The sfsym tool provides developers and designers with a streamlined way to export Apple SF Symbols as vector or raster images, facilitating the creation of mockups and artwork for Apple platform apps. Its ability to generate high-quality, scalable assets directly from system-rendered symbols enhances productivity and consistency in UI design. However, users must adhere to licensing restrictions, as SF Symbols are proprietary to Apple and intended solely for use in Apple platform contexts.

Key Takeaways

sfsym

A command-line tool for exporting Apple SF Symbols as SVG, PDF, or PNG. The vector paths come directly from macOS's symbol renderer, so the output is the same geometry the system draws. No Xcode project, no redraw, and no runtime dependency on SF Symbols.app.
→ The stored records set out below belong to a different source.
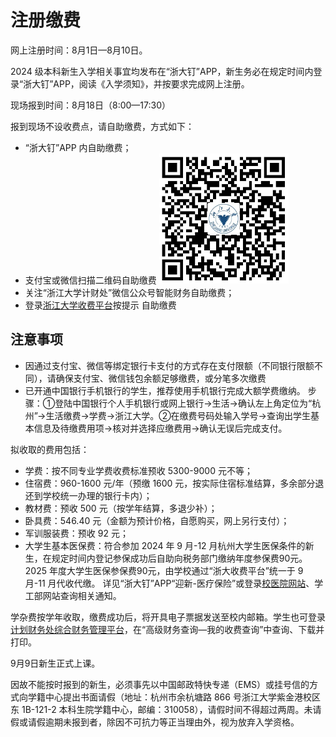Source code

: # 注册缴费

网上注册时间：8月1日—8月10日。

2024 级本科新生入学相关事宜均发布在“浙大钉”APP，新生务必在规定时间内登录“浙大钉”APP，阅读《入学须知》，并按要求完成网上注册。

现场报到时间：8月18日（8:00—17:30）

报到现场不设收费点，请自助缴费，方式如下：

- “浙大钉”APP 内自助缴费；
- 支付宝或微信扫描二维码自助缴费
  ![fee](../assets/fee.png)
- 关注“浙江大学计财处”微信公众号智能财务自助缴费；
- 登录[浙江大学收费平台](http://pay.zju.edu.cn)按提示
  自助缴费

## 注意事项

- 因通过支付宝、微信等绑定银行卡支付的方式存在支付限额（不同银行限额不同），请确保支付宝、微信钱包余额足够缴费，或分笔多次缴费
- 已开通中国银行手机银行的学生，推荐使用手机银行完成大额学费缴纳。
  步骤：①登陆中国银行个人手机银行或网上银行→生活→确认左上角定位为“杭州”→生活缴费→学费→浙江大学。②在缴费号码处输入学号→查询出学生基本信息及待缴费用项→核对并选择应缴费用→确认无误后完成支付。

拟收取的费用包括：

- 学费：按不同专业学费收费标准预收 5300-9000 元不等；
- 住宿费：960-1600 元/年（预缴 1600 元，按实际住宿标准结算，多余部分退还到学校统一办理的银行卡内）；
- 教材费：预收 500 元（按学年结算，多退少补）；
- 卧具费：546.40 元（金额为预计价格，自愿购买，网上另行支付）；
- 军训服装费：预收 92 元；
- 大学生基本医保费：符合参加 2024 年 9 月-12 月杭州大学生医保条件的新生，在规定时间内登记参保成功后自助向税务部门缴纳年度参保费90元。2025 年度大学生医保参保费90元，由学校通过“浙大收费平台”统一于 9 月-11 月代收代缴。
  详见“浙大钉”APP“迎新-医疗保险”或登录[校医院网站](http://zdyy.zju.edu.cn)、学工部网站查询相关通知。

学杂费按学年收取，缴费成功后，将开具电子票据发送至校内邮箱。学生也可登录[计划财务处综合财务管理平台](http://cwcx.zju.edu.cn)，在“高级财务查询—我的收费查询”中查询、下载并打印。

9月9日新生正式上课。

因故不能按时报到的新生，必须事先以中国邮政特快专递（EMS）或挂号信的方式向学籍中心提出书面请假（地址：杭州市余杭塘路 866 号浙江大学紫金港校区东 1B-121-2 本科生院学籍中心，邮编：310058），请假时间不得超过两周。未请假或请假逾期未报到者，除因不可抗力等正当理由外，视为放弃入学资格。
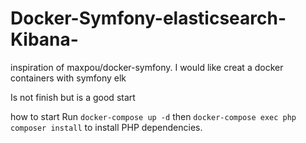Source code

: # Docker-Symfony-elasticsearch-Kibana-
inspiration of maxpou/docker-symfony.  I would like creat a docker containers  with symfony elk

Is not finish but is a good start 

how to start 
Run `docker-compose up -d` then `docker-compose exec php composer install` to install PHP dependencies.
sfsym export heart.fill -f svg -o heart.svg # 569B -> heart.svg

Before you use this Licensing. SF Symbols are Apple property. The SF Symbols License permits their use only in artwork and mockups for apps that run on Apple platforms. sfsym is a tool; the restriction applies to what you ship with the output it produces. Don't embed SF Symbols in an Android app or a generic website.

SF Symbols are Apple property. The SF Symbols License permits their use only in artwork and mockups for apps that run on Apple platforms. is a tool; the restriction applies to what you ship with the output it produces. Don't embed SF Symbols in an Android app or a generic website. Private API. The renderer reads a private ivar on NSSymbolImageRep to reach the underlying CUINamedVectorGlyph object. This has been stable from macOS 13 through macOS 26, but Apple doesn't guarantee it. If a future release changes the layout, sfsym fails fast rather than producing incorrect output.

Install

Homebrew

brew install yapstudios/tap/sfsym

A prebuilt universal binary. No compile step, no Xcode dependency. Runs on macOS 13 (Ventura) or later, on Apple silicon or Intel.